Monday, August 25, 2014

The Age of Global Civilization - World History

THE DATE at which the European age gave way to the age of global civilization is a matter of debate. Some historians have picked out 1917 as a year of destiny. Others have seen 1947, the year of Indian independence, and 1949, the year of the Chinese revolution, as the decisive turning points. Certainly, America’s declaration of War in 1917 turned a European conflict into a World War while the Bolshevik revolution in Russia split the world into two conflicting ideological camps. Similarly, the independence of India and the revolution in China symbolized the resurgence of Asia and the gathering revolt against the West.

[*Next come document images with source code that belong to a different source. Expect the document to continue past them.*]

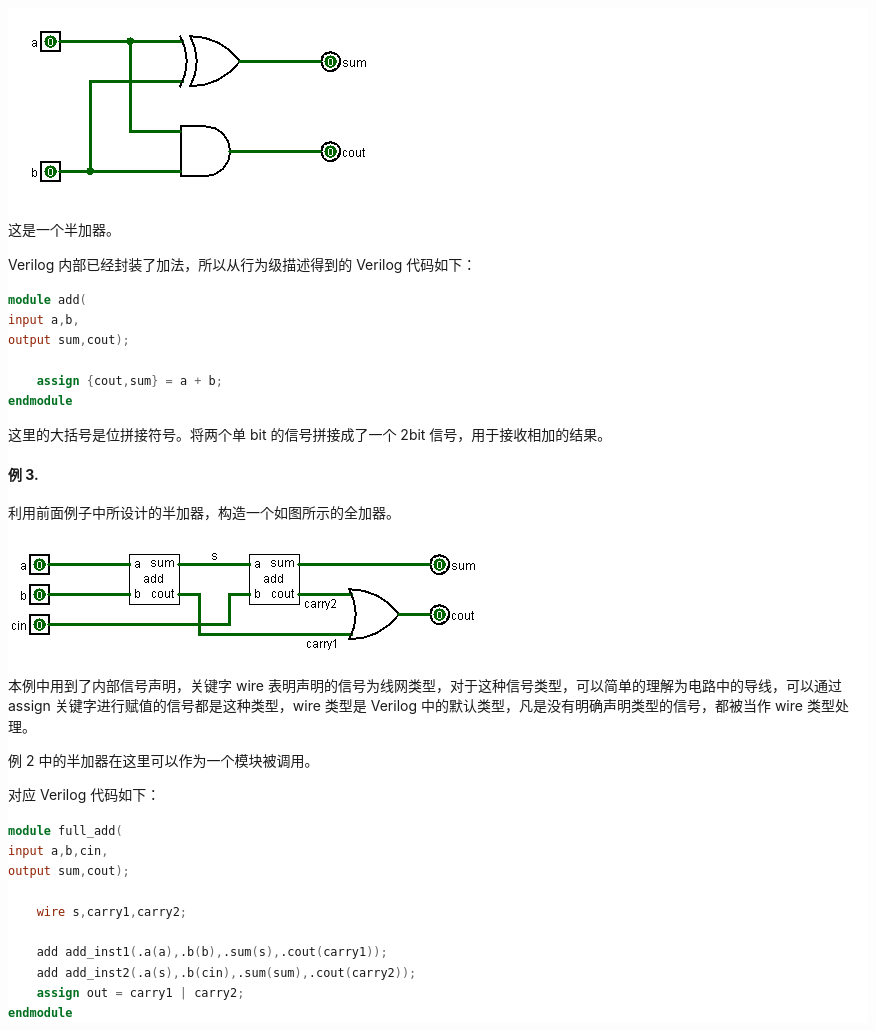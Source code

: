 ![](./pic/c04.png)

这是一个半加器。

Verilog 内部已经封装了加法，所以从行为级描述得到的 Verilog 代码如下：

```verilog
module add(
input a,b,
output sum,cout);
    
    assign {cout,sum} = a + b;
endmodule
```

这里的大括号是位拼接符号。将两个单 bit 的信号拼接成了一个 2bit 信号，用于接收相加的结果。

#### 例 3.

利用前面例子中所设计的半加器，构造一个如图所示的全加器。

![](./pic/c05.png)

本例中用到了内部信号声明，关键字 wire 表明声明的信号为线网类型，对于这种信号类型，可以简单的理解为电路中的导线，可以通过 assign 关键字进行赋值的信号都是这种类型，wire 类型是 Verilog 中的默认类型，凡是没有明确声明类型的信号，都被当作 wire 类型处理。

例 2 中的半加器在这里可以作为一个模块被调用。

对应 Verilog 代码如下：

```verilog
module full_add(
input a,b,cin,
output sum,cout);
    
    wire s,carry1,carry2;
    
    add add_inst1(.a(a),.b(b),.sum(s),.cout(carry1));
    add add_inst2(.a(s),.b(cin),.sum(sum),.cout(carry2));
    assign out = carry1 | carry2;
endmodule
```

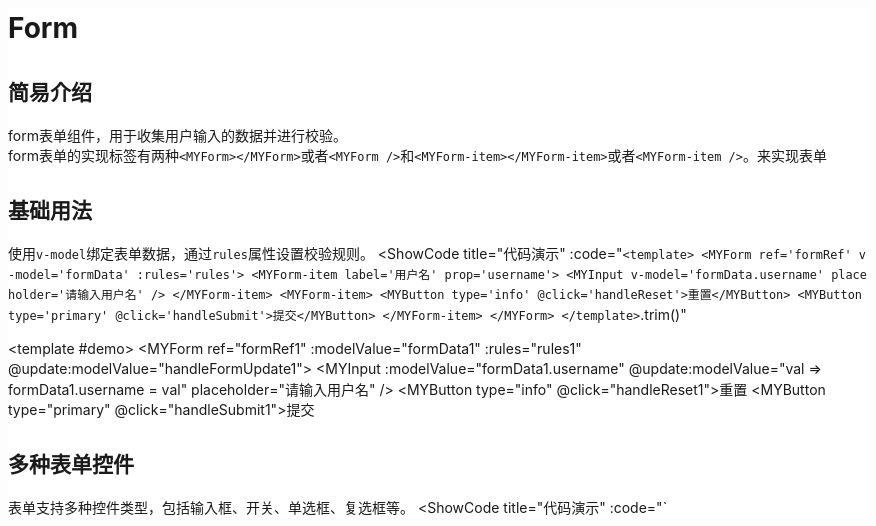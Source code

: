 # Form
## 简易介绍
form表单组件，用于收集用户输入的数据并进行校验。<br />
form表单的实现标签有两种`<MYForm></MYForm>`或者`<MYForm />`和`<MYForm-item></MYForm-item>`或者`<MYForm-item />`。来实现表单

## 基础用法
使用`v-model`绑定表单数据，通过`rules`属性设置校验规则。
<ShowCode
  title="代码演示"
  :code="`
<template>
    <MYForm ref='formRef' v-model='formData' :rules='rules'>
        <MYForm-item label='用户名' prop='username'>
            <MYInput v-model='formData.username' placeholder='请输入用户名' />
        </MYForm-item>
        <MYForm-item>
            <MYButton type='info' @click='handleReset'>重置</MYButton>
            <MYButton type='primary' @click='handleSubmit'>提交</MYButton>
        </MYForm-item>
    </MYForm>
</template>
  `.trim()"
>
  <template #demo>
    <MYForm ref="formRef1" :modelValue="formData1" :rules="rules1" @update:modelValue="handleFormUpdate1">
        <MYForm-item label="用户名" prop="username">
            <MYInput :modelValue="formData1.username" @update:modelValue="val => formData1.username = val" placeholder="请输入用户名" />
        </MYForm-item>
        <MYForm-item>
            <MYButton type="info" @click="handleReset1">重置</MYButton>
            <MYButton type="primary" @click="handleSubmit1">提交</MYButton>
        </MYForm-item>
    </MYForm>
  </template>
</ShowCode>

## 多种表单控件
表单支持多种控件类型，包括输入框、开关、单选框、复选框等。
<ShowCode
  title="代码演示"
  :code="`
<template>
    <MYForm ref='formRef' v-model='formData' :rules='rules'>
        <MYForm-item label='用户名' prop='username'>
            <MYInput v-model='formData.username' placeholder='请输入用户名' />
        </MYForm-item>
        <MYForm-item label='是否启用' prop='enabled'>
            <MYSwitch v-model='formData.enabled' />
        </MYForm-item>
        <MYForm-item label='性别' prop='gender'>
            <MYRadio-group v-model='formData.gender'>
                <MYRadio value='1'>男</MYRadio>
                <MYRadio value='2'>女</MYRadio>
            </MYRadio-group>
        </MYForm-item>
        <MYForm-item label='兴趣爱好' prop='hobbies'>
            <MYCheckbox-group v-model='formData.hobbies'>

Today it is obvious that we live in a post-European age. By making the world one, the European powers stirred up forces which spelled their own eclipse. The World War between 1914 and 1945 whittled away the resources of the European powers, and only the healing of the wounds, in acts such as the formation of the European Economic Community in 1957, restored their fortunes. Europe’s exhaustions after 1945 benefit-ted the Soviet Union and the USA, the two superpowers on the eastern and western flanks, whose rivalry produced an age of bipolarity. But bipolarity, too, proved to be a temporary phenomenon. The recovery of Europe, the emancipation of Asia and Africa, the rise of Japan and finally the collapse of the Soviet empire brought a new constellation into being, and with it the threat of confrontation between rich and poor nations and of the exhaustion of global resources through overpopulation. The world is now dominated by a Single major power – the USA whose massive economic and military strength is challenged by a new wave of anti-Western violence not unlike the reaction that eventually undermined the age of European empire.